(Source records)
- - - - -

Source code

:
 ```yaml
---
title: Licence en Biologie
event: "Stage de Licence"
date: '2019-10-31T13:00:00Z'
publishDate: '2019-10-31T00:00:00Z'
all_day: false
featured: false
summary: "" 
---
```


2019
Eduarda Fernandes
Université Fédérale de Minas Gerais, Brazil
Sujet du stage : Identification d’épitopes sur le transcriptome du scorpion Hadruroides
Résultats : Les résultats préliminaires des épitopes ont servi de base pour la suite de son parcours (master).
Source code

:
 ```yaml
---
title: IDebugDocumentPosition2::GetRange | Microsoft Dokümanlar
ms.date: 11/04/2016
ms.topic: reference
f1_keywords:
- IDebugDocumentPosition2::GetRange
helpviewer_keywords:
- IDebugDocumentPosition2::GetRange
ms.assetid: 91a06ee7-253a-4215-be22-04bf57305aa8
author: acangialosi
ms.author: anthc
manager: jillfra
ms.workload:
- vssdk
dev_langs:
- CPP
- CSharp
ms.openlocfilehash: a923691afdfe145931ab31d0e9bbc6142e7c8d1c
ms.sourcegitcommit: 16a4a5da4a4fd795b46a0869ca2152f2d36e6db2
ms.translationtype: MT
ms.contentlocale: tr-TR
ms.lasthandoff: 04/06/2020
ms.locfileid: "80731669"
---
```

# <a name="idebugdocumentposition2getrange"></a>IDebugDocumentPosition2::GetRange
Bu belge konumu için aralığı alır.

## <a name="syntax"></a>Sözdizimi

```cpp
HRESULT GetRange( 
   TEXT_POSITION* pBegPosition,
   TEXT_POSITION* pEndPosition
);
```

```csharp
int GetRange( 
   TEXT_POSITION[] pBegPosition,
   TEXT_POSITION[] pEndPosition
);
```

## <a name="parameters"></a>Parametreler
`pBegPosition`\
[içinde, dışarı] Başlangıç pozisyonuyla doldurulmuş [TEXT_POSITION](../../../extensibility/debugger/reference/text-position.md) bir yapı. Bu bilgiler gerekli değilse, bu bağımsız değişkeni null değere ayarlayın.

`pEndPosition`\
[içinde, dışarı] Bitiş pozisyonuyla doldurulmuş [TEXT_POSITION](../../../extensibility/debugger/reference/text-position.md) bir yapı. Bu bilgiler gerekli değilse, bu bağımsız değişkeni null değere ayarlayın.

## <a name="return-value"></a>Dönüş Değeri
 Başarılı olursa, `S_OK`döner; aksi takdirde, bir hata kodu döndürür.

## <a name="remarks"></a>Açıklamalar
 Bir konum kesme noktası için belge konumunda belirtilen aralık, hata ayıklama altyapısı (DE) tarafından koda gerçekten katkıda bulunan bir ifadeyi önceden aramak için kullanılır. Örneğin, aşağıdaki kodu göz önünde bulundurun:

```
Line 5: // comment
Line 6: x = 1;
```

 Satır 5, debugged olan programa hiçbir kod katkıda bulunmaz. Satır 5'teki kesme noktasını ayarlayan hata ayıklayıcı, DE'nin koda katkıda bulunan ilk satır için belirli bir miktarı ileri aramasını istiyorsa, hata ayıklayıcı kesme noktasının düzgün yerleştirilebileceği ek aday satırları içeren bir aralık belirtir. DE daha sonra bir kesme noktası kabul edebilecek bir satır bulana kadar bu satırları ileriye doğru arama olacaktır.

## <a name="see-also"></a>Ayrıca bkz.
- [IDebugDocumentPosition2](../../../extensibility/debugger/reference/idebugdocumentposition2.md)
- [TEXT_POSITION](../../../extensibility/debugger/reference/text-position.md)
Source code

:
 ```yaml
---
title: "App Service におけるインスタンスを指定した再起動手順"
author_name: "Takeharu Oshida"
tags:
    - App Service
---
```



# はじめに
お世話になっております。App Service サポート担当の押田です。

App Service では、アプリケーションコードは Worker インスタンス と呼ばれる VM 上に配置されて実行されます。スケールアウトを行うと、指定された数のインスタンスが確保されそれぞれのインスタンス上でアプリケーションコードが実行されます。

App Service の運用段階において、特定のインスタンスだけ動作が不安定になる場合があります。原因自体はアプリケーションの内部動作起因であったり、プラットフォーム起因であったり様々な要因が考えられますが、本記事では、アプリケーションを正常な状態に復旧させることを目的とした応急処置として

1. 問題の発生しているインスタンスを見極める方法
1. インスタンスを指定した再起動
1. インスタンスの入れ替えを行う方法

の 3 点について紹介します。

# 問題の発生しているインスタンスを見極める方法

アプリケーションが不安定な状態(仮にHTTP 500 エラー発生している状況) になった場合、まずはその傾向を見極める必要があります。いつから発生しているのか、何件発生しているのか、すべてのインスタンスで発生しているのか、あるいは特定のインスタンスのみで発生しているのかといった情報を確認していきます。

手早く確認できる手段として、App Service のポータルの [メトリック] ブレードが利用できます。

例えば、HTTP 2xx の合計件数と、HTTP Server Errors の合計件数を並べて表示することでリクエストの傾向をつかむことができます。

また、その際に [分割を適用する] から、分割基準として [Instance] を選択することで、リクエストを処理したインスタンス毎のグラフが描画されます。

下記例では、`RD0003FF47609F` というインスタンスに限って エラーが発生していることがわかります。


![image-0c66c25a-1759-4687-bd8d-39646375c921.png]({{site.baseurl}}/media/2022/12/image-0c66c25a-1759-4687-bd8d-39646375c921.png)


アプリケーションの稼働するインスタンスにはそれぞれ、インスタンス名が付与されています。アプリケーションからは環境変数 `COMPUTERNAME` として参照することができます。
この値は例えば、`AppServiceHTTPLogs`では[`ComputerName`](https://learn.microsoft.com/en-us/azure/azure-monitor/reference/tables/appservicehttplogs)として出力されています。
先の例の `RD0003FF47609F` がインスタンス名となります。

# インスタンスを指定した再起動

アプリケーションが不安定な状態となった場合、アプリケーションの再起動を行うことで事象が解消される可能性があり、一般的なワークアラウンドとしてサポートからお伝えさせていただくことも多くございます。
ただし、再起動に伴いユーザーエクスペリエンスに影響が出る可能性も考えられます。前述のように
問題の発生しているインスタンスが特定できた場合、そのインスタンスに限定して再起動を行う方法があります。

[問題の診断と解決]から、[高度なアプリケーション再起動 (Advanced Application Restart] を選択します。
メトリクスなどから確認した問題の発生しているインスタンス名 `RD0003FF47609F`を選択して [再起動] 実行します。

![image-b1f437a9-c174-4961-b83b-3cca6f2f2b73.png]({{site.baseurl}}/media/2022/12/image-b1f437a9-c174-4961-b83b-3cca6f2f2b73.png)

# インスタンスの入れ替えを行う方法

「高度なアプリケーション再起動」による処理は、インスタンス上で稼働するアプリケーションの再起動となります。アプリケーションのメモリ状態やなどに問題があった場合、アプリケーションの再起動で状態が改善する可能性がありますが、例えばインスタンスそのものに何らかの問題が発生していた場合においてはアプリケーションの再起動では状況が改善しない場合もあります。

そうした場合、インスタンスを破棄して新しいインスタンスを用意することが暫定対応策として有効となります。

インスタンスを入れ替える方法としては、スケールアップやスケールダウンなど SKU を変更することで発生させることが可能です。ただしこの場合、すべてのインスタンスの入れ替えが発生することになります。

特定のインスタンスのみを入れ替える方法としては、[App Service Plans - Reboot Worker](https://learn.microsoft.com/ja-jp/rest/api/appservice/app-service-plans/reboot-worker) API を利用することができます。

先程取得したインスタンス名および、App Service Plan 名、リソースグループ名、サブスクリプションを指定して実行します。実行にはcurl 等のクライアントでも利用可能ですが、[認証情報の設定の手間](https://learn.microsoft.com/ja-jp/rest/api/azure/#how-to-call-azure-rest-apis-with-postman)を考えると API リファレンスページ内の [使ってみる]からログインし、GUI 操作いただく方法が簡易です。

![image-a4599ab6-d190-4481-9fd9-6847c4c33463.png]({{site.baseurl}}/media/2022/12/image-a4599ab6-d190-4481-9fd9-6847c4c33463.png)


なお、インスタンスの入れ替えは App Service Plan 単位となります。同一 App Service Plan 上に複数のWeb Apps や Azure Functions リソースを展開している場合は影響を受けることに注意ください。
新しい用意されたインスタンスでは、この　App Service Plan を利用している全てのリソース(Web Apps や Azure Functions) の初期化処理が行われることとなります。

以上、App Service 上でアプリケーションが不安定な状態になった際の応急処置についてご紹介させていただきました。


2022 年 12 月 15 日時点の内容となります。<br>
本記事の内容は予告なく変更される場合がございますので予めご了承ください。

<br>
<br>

- - - - -

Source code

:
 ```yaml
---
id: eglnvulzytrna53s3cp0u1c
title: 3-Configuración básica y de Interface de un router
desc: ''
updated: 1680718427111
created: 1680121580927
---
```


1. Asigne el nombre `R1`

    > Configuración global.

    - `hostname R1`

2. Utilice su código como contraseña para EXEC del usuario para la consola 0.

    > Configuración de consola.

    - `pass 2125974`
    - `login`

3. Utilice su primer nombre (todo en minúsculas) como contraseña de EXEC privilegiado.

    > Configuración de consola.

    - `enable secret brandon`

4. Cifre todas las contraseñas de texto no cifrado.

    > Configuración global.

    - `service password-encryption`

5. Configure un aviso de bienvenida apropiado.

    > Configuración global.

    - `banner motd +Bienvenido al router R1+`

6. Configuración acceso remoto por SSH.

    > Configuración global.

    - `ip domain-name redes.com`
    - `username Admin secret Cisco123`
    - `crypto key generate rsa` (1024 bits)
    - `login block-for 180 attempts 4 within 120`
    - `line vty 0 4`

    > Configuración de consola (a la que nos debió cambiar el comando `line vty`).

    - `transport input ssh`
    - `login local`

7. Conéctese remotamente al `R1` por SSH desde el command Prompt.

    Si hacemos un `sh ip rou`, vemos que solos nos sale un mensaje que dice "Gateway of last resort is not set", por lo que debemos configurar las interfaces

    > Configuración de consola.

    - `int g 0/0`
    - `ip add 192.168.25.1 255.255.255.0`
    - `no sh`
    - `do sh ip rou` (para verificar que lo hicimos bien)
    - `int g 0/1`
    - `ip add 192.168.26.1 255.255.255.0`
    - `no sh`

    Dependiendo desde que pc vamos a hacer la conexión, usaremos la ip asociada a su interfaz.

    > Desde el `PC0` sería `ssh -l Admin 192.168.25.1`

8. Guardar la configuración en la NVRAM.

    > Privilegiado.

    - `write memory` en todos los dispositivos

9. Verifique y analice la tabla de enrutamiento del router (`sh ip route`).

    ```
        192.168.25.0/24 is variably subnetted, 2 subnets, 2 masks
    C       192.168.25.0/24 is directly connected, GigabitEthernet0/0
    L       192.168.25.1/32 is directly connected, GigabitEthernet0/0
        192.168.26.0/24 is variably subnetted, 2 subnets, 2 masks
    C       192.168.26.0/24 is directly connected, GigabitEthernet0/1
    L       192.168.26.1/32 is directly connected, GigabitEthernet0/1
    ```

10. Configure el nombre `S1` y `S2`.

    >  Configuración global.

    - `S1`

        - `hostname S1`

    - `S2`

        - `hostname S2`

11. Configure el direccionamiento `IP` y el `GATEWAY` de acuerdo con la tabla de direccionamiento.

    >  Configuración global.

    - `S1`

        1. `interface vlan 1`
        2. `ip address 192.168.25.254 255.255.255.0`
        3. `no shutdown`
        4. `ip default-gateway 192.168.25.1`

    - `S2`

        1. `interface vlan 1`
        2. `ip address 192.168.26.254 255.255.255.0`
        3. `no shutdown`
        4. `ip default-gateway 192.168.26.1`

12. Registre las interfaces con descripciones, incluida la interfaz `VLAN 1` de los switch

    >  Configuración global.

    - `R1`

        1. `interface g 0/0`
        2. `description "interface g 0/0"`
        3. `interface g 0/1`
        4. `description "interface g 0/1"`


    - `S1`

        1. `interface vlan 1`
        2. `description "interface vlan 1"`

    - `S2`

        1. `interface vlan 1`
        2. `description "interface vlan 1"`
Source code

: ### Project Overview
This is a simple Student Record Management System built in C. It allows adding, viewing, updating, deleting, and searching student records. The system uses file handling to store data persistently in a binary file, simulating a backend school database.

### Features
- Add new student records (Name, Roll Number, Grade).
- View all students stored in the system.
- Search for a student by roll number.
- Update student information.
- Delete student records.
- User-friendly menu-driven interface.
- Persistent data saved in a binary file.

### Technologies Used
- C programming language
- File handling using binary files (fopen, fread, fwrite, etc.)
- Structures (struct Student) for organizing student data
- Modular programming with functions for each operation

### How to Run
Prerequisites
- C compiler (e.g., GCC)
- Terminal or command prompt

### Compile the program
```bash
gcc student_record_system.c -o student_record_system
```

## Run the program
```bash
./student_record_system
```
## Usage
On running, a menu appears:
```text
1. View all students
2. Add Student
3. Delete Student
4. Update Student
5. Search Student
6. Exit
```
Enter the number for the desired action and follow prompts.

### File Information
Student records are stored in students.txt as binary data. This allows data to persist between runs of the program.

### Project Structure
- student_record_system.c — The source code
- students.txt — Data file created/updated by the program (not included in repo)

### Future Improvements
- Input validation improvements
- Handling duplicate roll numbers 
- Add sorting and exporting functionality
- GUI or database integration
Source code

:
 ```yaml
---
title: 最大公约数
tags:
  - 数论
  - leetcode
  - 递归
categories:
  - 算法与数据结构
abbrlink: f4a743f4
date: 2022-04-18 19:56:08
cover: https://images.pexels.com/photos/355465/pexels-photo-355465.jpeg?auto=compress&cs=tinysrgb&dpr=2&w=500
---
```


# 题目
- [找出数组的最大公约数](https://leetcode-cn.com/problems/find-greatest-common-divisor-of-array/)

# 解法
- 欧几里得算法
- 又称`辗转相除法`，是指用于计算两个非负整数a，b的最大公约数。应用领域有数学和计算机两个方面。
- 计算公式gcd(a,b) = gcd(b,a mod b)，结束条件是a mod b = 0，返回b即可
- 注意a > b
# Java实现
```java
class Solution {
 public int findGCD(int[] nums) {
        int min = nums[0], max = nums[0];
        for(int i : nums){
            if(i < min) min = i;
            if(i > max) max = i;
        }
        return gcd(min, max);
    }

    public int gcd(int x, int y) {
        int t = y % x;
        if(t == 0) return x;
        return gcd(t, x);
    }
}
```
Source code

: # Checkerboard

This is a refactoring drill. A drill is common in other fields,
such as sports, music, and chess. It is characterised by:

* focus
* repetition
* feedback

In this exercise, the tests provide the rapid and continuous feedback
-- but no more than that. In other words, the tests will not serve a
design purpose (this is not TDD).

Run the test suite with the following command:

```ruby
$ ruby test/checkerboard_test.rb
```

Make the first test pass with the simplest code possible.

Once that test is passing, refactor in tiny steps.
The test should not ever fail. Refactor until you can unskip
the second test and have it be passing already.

- - - - -

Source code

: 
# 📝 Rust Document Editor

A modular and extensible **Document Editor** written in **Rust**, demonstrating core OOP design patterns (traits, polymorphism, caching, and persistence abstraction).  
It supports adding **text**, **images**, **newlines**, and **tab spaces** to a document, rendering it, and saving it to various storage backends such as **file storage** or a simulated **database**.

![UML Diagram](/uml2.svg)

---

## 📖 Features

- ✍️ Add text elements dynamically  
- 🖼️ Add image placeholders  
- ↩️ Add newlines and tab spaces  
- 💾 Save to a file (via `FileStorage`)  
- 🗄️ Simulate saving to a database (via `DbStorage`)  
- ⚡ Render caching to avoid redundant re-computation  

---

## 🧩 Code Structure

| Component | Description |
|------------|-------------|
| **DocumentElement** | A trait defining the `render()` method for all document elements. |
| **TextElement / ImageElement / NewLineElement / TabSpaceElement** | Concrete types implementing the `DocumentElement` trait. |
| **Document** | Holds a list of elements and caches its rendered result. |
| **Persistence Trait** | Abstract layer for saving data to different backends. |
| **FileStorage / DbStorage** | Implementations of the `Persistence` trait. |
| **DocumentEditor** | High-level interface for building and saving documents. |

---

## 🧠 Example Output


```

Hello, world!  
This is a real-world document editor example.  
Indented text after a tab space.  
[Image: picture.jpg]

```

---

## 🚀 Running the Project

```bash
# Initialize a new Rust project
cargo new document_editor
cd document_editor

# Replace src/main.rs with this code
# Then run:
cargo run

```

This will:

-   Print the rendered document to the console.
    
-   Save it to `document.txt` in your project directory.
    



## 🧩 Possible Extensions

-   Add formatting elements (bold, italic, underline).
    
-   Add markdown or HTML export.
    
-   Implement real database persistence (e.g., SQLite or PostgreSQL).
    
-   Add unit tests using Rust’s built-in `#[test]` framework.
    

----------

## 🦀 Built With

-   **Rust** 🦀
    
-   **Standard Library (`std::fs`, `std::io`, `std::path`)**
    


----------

- - - - -

BRIEF :: Each line of the data that holds "değilse" should be reported.

EXPECTED OUTPUT ::
[içinde, dışarı] Başlangıç pozisyonuyla doldurulmuş [TEXT_POSITION](../../../extensibility/debugger/reference/text-position.md) bir yapı. Bu bilgiler gerekli değilse, bu bağımsız değişkeni null değere ayarlayın.
[içinde, dışarı] Bitiş pozisyonuyla doldurulmuş [TEXT_POSITION](../../../extensibility/debugger/reference/text-position.md) bir yapı. Bu bilgiler gerekli değilse, bu bağımsız değişkeni null değere ayarlayın.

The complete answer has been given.